The Asian longhorned tick (Haemaphysalis longicornis) is an invasive species that not only threatens livestock in the United States, but can transmit a fatal human disease in its native countries. Because it can reproduce asexually, the tick’s populations can multiply quickly.
The tick was first discovered in the United States on a pet sheep in 2017 in Hunterdon County, N.J. In 2018, the population was found to have overwintered and survive. Adding to the problem is that this tick can easily be mistaken for two native species that don’t carry nearly the threat it does: the rabbit tick (H. leporispalustris) and the bird tick (Ixodes brunneus).
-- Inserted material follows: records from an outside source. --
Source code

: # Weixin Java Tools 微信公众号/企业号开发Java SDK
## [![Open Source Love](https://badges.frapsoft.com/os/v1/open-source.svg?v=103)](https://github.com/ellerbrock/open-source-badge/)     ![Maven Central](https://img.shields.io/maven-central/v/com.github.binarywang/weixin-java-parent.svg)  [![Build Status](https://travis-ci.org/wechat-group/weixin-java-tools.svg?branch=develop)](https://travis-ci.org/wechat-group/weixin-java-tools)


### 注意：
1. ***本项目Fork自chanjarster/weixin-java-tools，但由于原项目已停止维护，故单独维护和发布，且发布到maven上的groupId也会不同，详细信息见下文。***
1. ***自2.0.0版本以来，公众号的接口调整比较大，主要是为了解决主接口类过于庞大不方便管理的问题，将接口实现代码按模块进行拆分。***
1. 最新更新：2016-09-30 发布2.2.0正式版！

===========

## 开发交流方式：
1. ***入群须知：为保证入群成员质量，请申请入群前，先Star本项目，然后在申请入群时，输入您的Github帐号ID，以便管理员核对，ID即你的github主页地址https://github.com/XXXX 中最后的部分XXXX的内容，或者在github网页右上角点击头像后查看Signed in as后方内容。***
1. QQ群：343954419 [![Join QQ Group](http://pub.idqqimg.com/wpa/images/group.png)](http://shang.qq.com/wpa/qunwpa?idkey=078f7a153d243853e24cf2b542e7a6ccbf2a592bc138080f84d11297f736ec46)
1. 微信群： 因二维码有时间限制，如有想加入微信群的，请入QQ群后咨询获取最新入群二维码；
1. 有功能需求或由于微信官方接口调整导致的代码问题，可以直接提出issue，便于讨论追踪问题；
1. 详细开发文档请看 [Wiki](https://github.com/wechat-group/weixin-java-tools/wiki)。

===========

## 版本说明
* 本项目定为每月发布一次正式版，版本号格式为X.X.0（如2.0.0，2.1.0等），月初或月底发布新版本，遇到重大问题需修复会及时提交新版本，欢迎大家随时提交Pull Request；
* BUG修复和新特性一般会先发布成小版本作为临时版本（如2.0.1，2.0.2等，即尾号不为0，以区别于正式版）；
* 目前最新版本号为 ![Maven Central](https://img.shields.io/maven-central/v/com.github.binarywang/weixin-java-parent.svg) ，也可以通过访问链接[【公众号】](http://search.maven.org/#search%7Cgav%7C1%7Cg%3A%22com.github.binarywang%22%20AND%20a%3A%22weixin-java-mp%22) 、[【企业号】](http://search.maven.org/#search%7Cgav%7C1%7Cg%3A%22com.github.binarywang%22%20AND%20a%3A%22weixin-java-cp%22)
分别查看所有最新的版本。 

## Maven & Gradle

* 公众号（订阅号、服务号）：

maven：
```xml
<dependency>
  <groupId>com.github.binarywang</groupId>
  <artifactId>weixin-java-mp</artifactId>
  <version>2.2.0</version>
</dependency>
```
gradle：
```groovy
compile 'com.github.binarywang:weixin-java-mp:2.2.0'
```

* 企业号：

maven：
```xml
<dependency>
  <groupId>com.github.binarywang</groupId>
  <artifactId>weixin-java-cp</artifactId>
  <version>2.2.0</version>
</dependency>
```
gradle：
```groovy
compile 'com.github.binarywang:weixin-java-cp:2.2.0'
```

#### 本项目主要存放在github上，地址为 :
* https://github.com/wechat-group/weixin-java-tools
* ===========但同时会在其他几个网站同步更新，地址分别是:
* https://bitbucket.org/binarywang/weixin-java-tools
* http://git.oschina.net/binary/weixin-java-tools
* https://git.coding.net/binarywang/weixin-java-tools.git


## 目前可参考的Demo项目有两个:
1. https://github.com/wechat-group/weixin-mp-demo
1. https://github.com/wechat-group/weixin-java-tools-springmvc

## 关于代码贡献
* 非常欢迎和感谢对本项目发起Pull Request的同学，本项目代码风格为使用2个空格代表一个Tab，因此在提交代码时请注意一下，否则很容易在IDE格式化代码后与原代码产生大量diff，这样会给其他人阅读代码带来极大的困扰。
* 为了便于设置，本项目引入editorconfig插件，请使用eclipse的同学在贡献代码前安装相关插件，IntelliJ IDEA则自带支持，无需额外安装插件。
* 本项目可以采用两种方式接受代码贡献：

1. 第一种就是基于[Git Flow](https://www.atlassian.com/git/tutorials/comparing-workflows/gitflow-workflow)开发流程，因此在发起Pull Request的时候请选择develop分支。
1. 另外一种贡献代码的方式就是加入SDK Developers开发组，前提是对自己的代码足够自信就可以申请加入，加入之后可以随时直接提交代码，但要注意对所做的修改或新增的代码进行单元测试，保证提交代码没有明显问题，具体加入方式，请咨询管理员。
The Center for Vector Biology, part of the School of Environmental and Biological Sciences at Rutgers University, New Brunswick, N.J., teamed with other scientists recently to create a guide that “makes it easy for anyone with a powerful enough microscope to tell the Asian longhorned tick apart from those North American cousins, as well as a Central American species,” according to Rutgers Today. The key — and its related research — was published in the Jan. 23, 2019, edition of ZooKeys.
“To begin to understand the threat posed by Asian longhorned ticks in the United States, we need to know the full extent of its distribution,” Lead Author Dr. Andrea Egizi, a visiting professor at the Center for Vector Biology and a research scientist with the Monmouth County Tick-borne Disease Program, told Rutgers Today. “We made this key so that researchers across the country have an easier way to identify them.”
At press time, the ticks have been found in Arkansas, Connecticut, Maryland, New Jersey, New York, North Carolina, Pennsylvania, Virginia and West Virginia.